UNITED STATES DISTRICT COURT NORTHERN DISTRICT OF TEXAS DALLAS DIVISION
Jan 14, 2020
CIVIL ACTION NO. 3:19-cv-00227-E (N.D. Tex. Jan. 14, 2020)

Opinion

CIVIL ACTION NO. 3:19-cv-00227-E

01-14-2020

ROBERT B. TAPLEY, Plaintiff, v. SIMPLIFILE, LC, Defendant.


MEMORANDUM OPINION AND ORDER

Before the Court is Defendant Simplifile, LC's Partial Motion to Dismiss (Doc. No. 9). For the following reasons, the Court GRANTS the motion.

BACKGROUND

The following allegations are taken from plaintiff Robert B. Tapley's Original Complaint (Doc. No. 1). Simplifile, which sells software to assist in streamlining real estate and mortgage transactions, employed Tapley as Regional Sales Director from May 12, 2009 through November 19, 2018. Tapley, the only African American ever hired by Simplifile, "experienced severe discrimination, harassment and a hostile environment at [Simplifile] based upon his race" throughout his employment.

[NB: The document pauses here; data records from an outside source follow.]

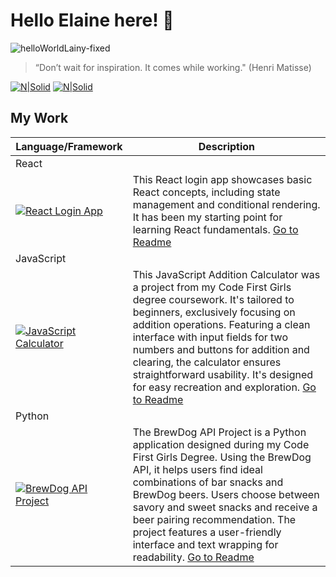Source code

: # Hello Elaine here! 👋

![helloWorldLainy-fixed](https://github.com/Lain3y/Lain3y/assets/132710326/05525f7c-880f-4c49-857e-b8e3427c9d72)





>“Don’t wait for inspiration. It comes while working." 
(Henri Matisse)

[![N|Solid](https://camo.githubusercontent.com/591c02e8ff595d43e0b35b1b29aed639a7154b959cd8f8c854b9e176d885b094/68747470733a2f2f696d672e736869656c64732e696f2f62616467652f4c696e6b6564496e2d3030373742353f7374796c653d666f722d7468652d6261646765266c6f676f3d6c696e6b6564696e266c6f676f436f6c6f723d7768697465)](https://www.linkedin.com/in/elaine-jackson-hunter/)
[![N|Solid](https://img.shields.io/badge/Instagram-E4405F?style=for-the-badge&logo=instagram&logoColor=white)](https://www.instagram.com/mummyiscoding/)

## My Work

| Language/Framework | Description |
| ------ | ------ |
| React |  |
| [![React Login App](https://github.com/Lain3y/Lain3y/assets/132710326/3a64e093-3c2c-4421-bdeb-9b01ee32535e)](https://github.com/Lain3y/react-login-app/edit/main/README.md) | This React login app showcases basic React concepts, including state management and conditional rendering. It has been my starting point for learning React fundamentals. [Go to Readme](https://github.com/Lain3y/react-login-app/edit/main/README.md)|
| JavaScript |  |
| [![JavaScript Calculator](https://github.com/Lain3y/Lain3y/assets/132710326/8985d501-da85-4505-a918-80ecd8259c22)](https://github.com/Lain3y/JS-addition-calculator/blob/main/README.md) | This JavaScript Addition Calculator was a project from my Code First Girls degree coursework. It's tailored to beginners, exclusively focusing on addition operations. Featuring a clean interface with input fields for two numbers and buttons for addition and clearing, the calculator ensures straightforward usability. It's designed for easy recreation and exploration. [Go to Readme](https://github.com/Lain3y/JS-addition-calculator/blob/main/README.md)|
| Python |  |
| [![BrewDog API Project](https://github.com/Lain3y/Lain3y/assets/132710326/19a9544a-38ba-4598-b307-0dd79b25ea88)](https://github.com/Lain3y/BrewDogAPIproject/blob/master/README.md) | The BrewDog API Project is a Python application designed during my Code First Girls Degree. Using the BrewDog API, it helps users find ideal combinations of bar snacks and BrewDog beers. Users choose between savory and sweet snacks and receive a beer pairing recommendation. The project features a user-friendly interface and text wrapping for readability. [Go to Readme](https://github.com/Lain3y/BrewDogAPIproject/blob/master/README.md)|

When Tapley was terminated, he was told Simplifile was eliminating his position. At the time, he had been earning in excess of $250,000 per year. Tapley learned the reason for his termination was "a pretext" because his sales territory was given to two younger Caucasian employees who "were not performing at the same level as [Tapley]." At the time, Tapley had been "consistently in the top 3 persons in new business sales for the past 6 years," "never had any disciplinary write-ups," and never had been "placed on a performance improvement plan."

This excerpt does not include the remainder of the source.